1 获取:
SRA toolkit主页:
fastq-dump: https://ncbi.github.io/sra-tools/fastq-dump.html
软件地址:
sra-tools github: https://github.com/ncbi/sra-tools
获取预编译程序:
non-sudo sra-tools download:
https://github.com/ncbi/sra-tools/wiki/01.-Downloading-SRA-Toolkit
2 下载、解压、配置:
wget -c https://ftp-trace.ncbi.nlm.nih.gov/sra/sdk/2.10.9/sratoolkit.2.10.9-ubuntu64.tar.gz
tar -zxvf sratoolkit.2.10.9-ubuntu64.tar.gz
cd sratoolkit.2.10.9-ubuntu64/bin
fastq-dump --help
error
./vdb-config --interactive
tab > exit > enter 退出后:
./fastq-dump --help
/route/./fastq-dump --help
3 prefetch下载SRA数据
SRR数据
# zhengzhou
# /public/home/zzumgg03/huty/softwares/sratoolkit.2.10.9-ubuntu64/bin/./prefetch
softwares/sratoolkit.2.10.9-ubuntu64/bin/./prefetch SRR1778450
prefetch下载数据似乎有自动查重的功能,已下载,或者别的程序正在下载的数据不会再次被下载,log文件似乎如此吧。
2021-02-07T08:04:56 prefetch.2.10.9: 1) Downloading 'SRR413758'...

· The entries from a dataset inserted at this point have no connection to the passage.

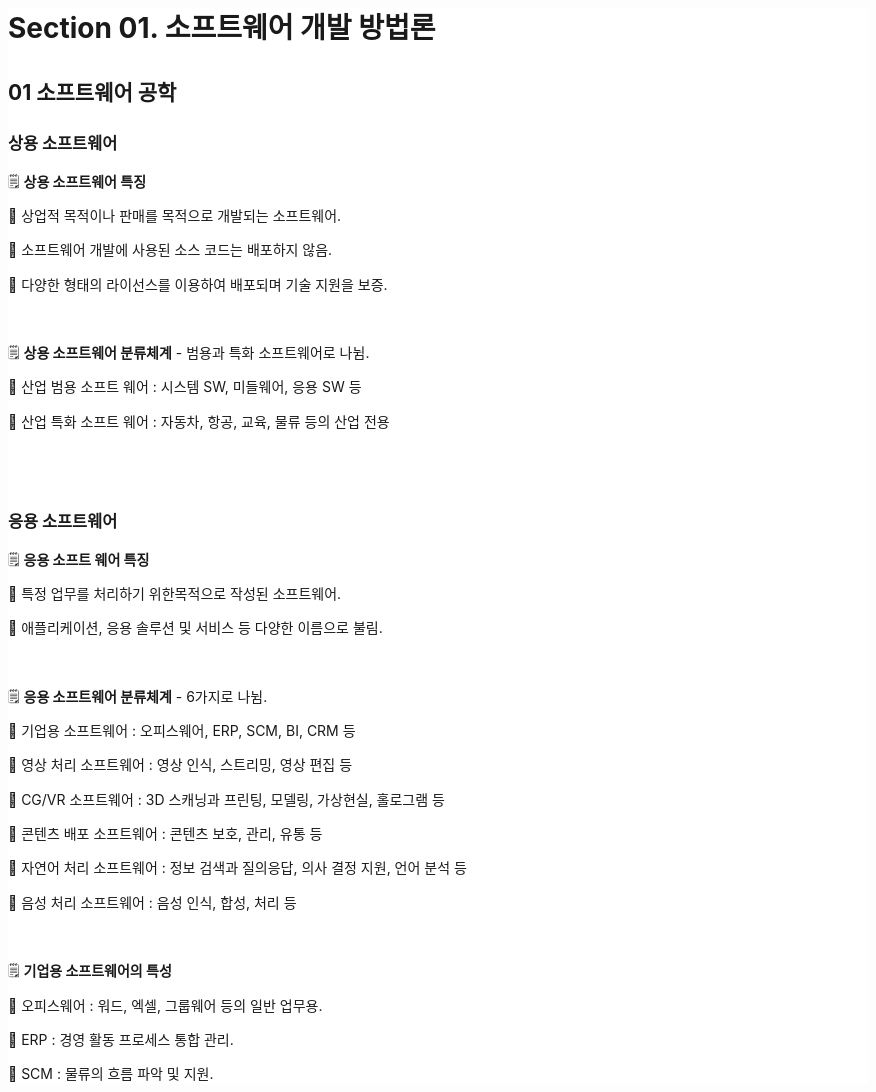 # Section 01. 소프트웨어 개발 방법론

## 01 소프트웨어 공학

### 상용 소프트웨어

:spiral_notepad: **상용 소프트웨어 특징**

:small_blue_diamond: 상업적 목적이나 판매를 목적으로 개발되는 소프트웨어.

:small_blue_diamond: 소프트웨어 개발에 사용된 소스 코드는 배포하지 않음.

:small_blue_diamond: 다양한 형태의 라이선스를 이용하여 배포되며 기술 지원을 보증.

<br />

:spiral_notepad: **상용 소프트웨어 분류체계** - 범용과 특화 소프트웨어로 나뉨.

:small_blue_diamond: 산업 범용 소프트 웨어 : 시스템 SW, 미들웨어, 응용 SW 등

:small_blue_diamond: 산업 특화 소프트 웨어 : 자동차, 항공, 교육, 물류 등의 산업 전용

<br />

<br />

### 응용 소프트웨어

:spiral_notepad: **응용 소프트 웨어 특징**

:small_blue_diamond: 특정 업무를 처리하기 위한목적으로 작성된 소프트웨어.

:small_blue_diamond: 애플리케이션, 응용 솔루션 및 서비스 등 다양한 이름으로 불림.

<br />

:spiral_notepad: **응용 소프트웨어 분류체계** - 6가지로 나뉨.

:small_blue_diamond: 기업용 소프트웨어 : 오피스웨어, ERP, SCM, BI, CRM 등

:small_blue_diamond: 영상 처리 소프트웨어 : 영상 인식, 스트리밍, 영상 편집 등

:small_blue_diamond: CG/VR 소프트웨어 : 3D 스캐닝과 프린팅, 모델링, 가상현실, 홀로그램 등

:small_blue_diamond: 콘텐츠 배포 소프트웨어 : 콘텐츠 보호, 관리, 유통 등

:small_blue_diamond: 자연어 처리 소프트웨어 : 정보 검색과 질의응답, 의사 결정 지원, 언어 분석 등

:small_blue_diamond: 음성 처리 소프트웨어 : 음성 인식, 합성, 처리 등

<br />

:spiral_notepad: **기업용 소프트웨어의 특성**

:small_blue_diamond: 오피스웨어 : 워드, 엑셀, 그룹웨어 등의 일반 업무용.

:small_blue_diamond: ERP : 경영 활동 프로세스 통합 관리.

:small_blue_diamond: SCM : 물류의 흐름 파악 및 지원.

2021-02-07T08:04:56 prefetch.2.10.9 warn: lock exists while copying file - Lock file /public/home/zzumgg03/huty/projects/diabetes/rawdata/SRR_list_
2021-02-07T08:04:56 prefetch.2.10.9: 1) failed to download 'SRR413758': RC(rcExe,rcFile,rcCopying,rcLock,rcExists)

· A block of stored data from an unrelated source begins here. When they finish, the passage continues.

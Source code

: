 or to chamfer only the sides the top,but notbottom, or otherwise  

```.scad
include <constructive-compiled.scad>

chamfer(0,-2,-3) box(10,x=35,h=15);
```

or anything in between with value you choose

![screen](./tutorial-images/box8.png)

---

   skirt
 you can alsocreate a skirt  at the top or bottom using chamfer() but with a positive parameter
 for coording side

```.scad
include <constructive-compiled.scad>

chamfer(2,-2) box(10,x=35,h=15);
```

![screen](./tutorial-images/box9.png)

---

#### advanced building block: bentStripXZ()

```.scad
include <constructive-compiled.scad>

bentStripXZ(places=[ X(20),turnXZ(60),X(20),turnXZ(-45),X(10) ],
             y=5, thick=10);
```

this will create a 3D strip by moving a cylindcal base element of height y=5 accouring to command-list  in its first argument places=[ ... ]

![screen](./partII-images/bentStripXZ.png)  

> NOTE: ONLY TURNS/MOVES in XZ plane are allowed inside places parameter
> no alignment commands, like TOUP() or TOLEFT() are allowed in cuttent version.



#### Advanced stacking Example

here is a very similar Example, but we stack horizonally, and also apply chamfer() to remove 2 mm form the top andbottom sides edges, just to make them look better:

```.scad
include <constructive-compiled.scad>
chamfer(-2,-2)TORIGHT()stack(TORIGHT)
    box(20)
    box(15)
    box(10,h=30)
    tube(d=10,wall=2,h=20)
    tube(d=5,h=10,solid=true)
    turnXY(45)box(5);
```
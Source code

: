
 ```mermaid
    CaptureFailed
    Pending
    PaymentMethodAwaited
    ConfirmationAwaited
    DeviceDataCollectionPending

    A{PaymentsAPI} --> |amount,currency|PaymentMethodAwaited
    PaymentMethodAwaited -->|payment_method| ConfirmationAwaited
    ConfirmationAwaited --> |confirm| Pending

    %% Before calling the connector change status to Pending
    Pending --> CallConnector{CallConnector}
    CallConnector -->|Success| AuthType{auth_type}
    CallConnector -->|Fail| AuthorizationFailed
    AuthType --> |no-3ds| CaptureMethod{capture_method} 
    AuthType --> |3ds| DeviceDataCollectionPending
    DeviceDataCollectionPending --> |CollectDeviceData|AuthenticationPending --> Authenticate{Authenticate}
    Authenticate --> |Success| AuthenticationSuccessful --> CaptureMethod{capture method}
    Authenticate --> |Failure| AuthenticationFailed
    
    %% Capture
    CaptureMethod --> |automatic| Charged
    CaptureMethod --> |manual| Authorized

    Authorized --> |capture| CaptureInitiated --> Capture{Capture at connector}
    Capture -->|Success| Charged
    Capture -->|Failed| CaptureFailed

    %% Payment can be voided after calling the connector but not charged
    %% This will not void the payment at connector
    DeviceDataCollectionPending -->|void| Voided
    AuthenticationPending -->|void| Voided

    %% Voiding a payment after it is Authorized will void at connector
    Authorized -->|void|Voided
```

2021-02-07T08:11:39 prefetch.2.10.9: 1) Downloading 'SRR413759'...
2021-02-07T08:11:39 prefetch.2.10.9: Downloading via HTTPS...
2021-02-08T16:09:59 prefetch.2.10.9: HTTPS download succeed
2021-02-08T16:10:10 prefetch.2.10.9: 'SRR413759' is valid
2021-02-08T16:10:10 prefetch.2.10.9: 1) 'SRR413759' was downloaded successfully
2021-02-08T16:10:10 prefetch.2.10.9: 'SRR413760' is a local non-kart file
2021-02-08T16:10:10 prefetch.2.10.9: 'SRR413761' is a local non-kart file
ERR数据
/public/home/zzumgg03/huty/softwares/sratoolkit.2.10.9-ubuntu64/bin/./prefetch ERR1190532
2022-12-21T03:16:27 prefetch.2.10.9: 1) Downloading 'ERR1190532'...
2022-12-21T03:16:27 prefetch.2.10.9: Downloading via HTTPS...
2022-12-21T03:24:36 prefetch.2.10.9: HTTPS download succeed
2022-12-21T03:25:05 prefetch.2.10.9: 'ERR1190532' is valid
2022-12-21T03:25:05 prefetch.2.10.9: 1) 'ERR1190532' was downloaded successfully
4 fastq-dump转格式
sra2fastq
sra2fasta
sratoolkit.2.10.9-ubuntu64/bin/./fastq-dump SRR413773.sra \
--split-files \
--outdir ./
sratoolkit.2.10.9-ubuntu64/bin/./fastq-dump SRR413773.sra \
--fasta default \
--split-files \
--outdir ./
--split-files:
将双端测序分为两份,放在不同的文件,但是对于一方有而一方没有的reads直接丢弃
--split-3 : 将双端测序分为两份,放在不同的文件,但是对于一方有而一方没有的reads会单独放在一个文件夹里
正常的转格式过程是没有中间文件产生的,出现中间文件说明文件损坏,重新下载重新转格式即可。
5 fasterq-dump转格式
sra2fastq
sratoolkit.2.10.9-ubuntu64/bin/./fastq-dump --split-3 SRR341593.sra
# real 2m17.582s
sratoolkit.2.10.9-ubuntu64/bin/./fasterq-dump \
--split-3 SRR341593.sra --threads 20 --outdir ./
# real 2m13.907s
从这里看fastq fasterq速度差不多,sra为1.3Gbytes.